Rising bond yields, falling bond prices, inflation, currency crashes, falling standards of living and potentially bankruptcies.



*http://uk.finance.yahoo.com/news/greek-borrowing-rate-rises-to-7621-afp-d6576178ab87.html?x=0*

*Greek borrowing rate rises to 7.621%*

13:15, Monday 19 April 2010 
The interest rate which Greece has to offer to borrow money for 10 years rose to 7.621 percent on international bond markets on Monday, above a level which Athens has already called untenable.
The rate, or yield on the bonds rose at one point to 7.631 percent, a record since the eurozone was created, from 7.366 percent late on Friday.
The latest rate means that Greece has to pay 4.55 percentage points more than eurozone benchmark country Germany to borrow for 10 years, from a difference of 4.28 points on Friday.
At the end of last week Greece said that it was doing all the preparatory work needed in the event that it asks the European Union and International Monetary Fund to activate a debt-rescue package.
The package, to make available up to 30 billion euros (41 billion dollars) from the EU and half as much again from the IMF in the first year, has been agreed in principle.
A team from the IMF arrived in Athens on Monday despite disruptions to air traffic but will wait for two EU groups to arrive before opening talks on any debt rescue plan, the finance ministry said.
This has left financial markets in considerable uncertainty over the outlook for management of the Greek debt crisis which has already weakened the euro, caused deep disagreements within the European Union, and undermined the prestige and outlook for the eurozone.
On Tuesday, Greece is due to try to raise 1.5 billion euros with the issue of short-term three-month treasury bills.
Government bonds carry a fixed return per year in cash terms at issue. The bonds may be traded at any time, and the overall market is continuous, with the price of bonds rising or falling if the cash return relative to risk appears attractive or not.
In the case of Greece, as the bonds fall in price, the cash return as a percentage of the price rises.

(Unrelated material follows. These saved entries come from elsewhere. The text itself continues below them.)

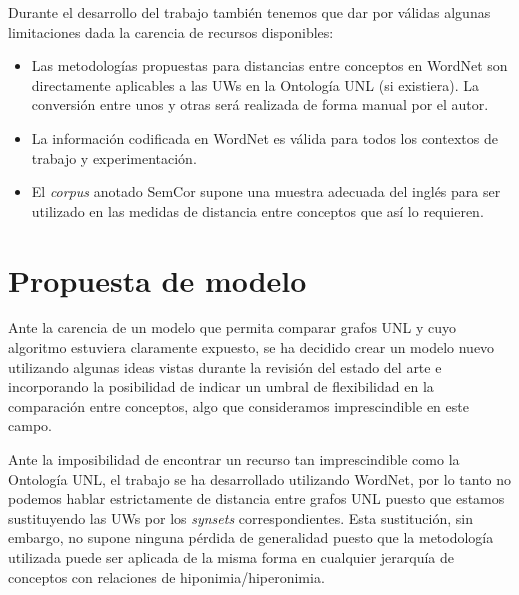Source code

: \documentclass[a4paper,12pt,spanish]{book}
\begin{document}
Durante el desarrollo del trabajo también tenemos que dar por válidas algunas limitaciones
dada la carencia de recursos disponibles:
\begin{itemize}
\item {} 
Las metodologías propuestas para distancias entre conceptos en WordNet son directamente
aplicables a las UWs en la Ontología UNL (si existiera). La conversión entre unos y otras
será realizada de forma manual por el autor.

\item {} 
La información codificada en WordNet es válida para todos los contextos de trabajo y
experimentación.

\item {} 
El \emph{corpus} anotado SemCor supone una muestra adecuada del inglés para ser utilizado
en las medidas de distancia entre conceptos que así lo requieren.

\end{itemize}
\newpage

\chapter{Propuesta de modelo}
\label{4.model/index::doc}\label{4.model/index:propuesta-de-modelo}
Ante la carencia de un modelo que permita comparar grafos UNL y cuyo algoritmo estuviera
claramente expuesto, se ha decidido crear un modelo nuevo utilizando algunas ideas
vistas durante la revisión del estado del arte e incorporando la posibilidad de indicar un
umbral de flexibilidad en la comparación entre conceptos, algo que consideramos
imprescindible en este campo.

Ante la imposibilidad de encontrar un recurso tan imprescindible como la Ontología UNL,
el trabajo se ha desarrollado utilizando WordNet, por lo tanto no podemos hablar estrictamente
de distancia entre grafos UNL puesto que estamos sustituyendo las UWs por los \emph{synsets}
correspondientes.
Esta sustitución, sin embargo, no supone ninguna pérdida de generalidad puesto que la
metodología utilizada puede ser aplicada de la misma forma en cualquier jerarquía de
conceptos con relaciones de hiponimia/hiperonimia.
\end{document}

This sets the base level of interest rate which the government must offer to borrow more funds.
Greece must borrow about 11 billion euros by the end of May just to redeem old debt falling due and avoid partial default.
The high yield on Greek bonds is affecting yields on debt issued by some other eurozone countries considered to be at risk from heavy debt and public deficits.
The yield on Portuguese 10-year debt rose to 4.511 percent on Monday from 4.462 percent late on Friday, and on debt issued by Ireland to 4.594 percent from 4.555 percent.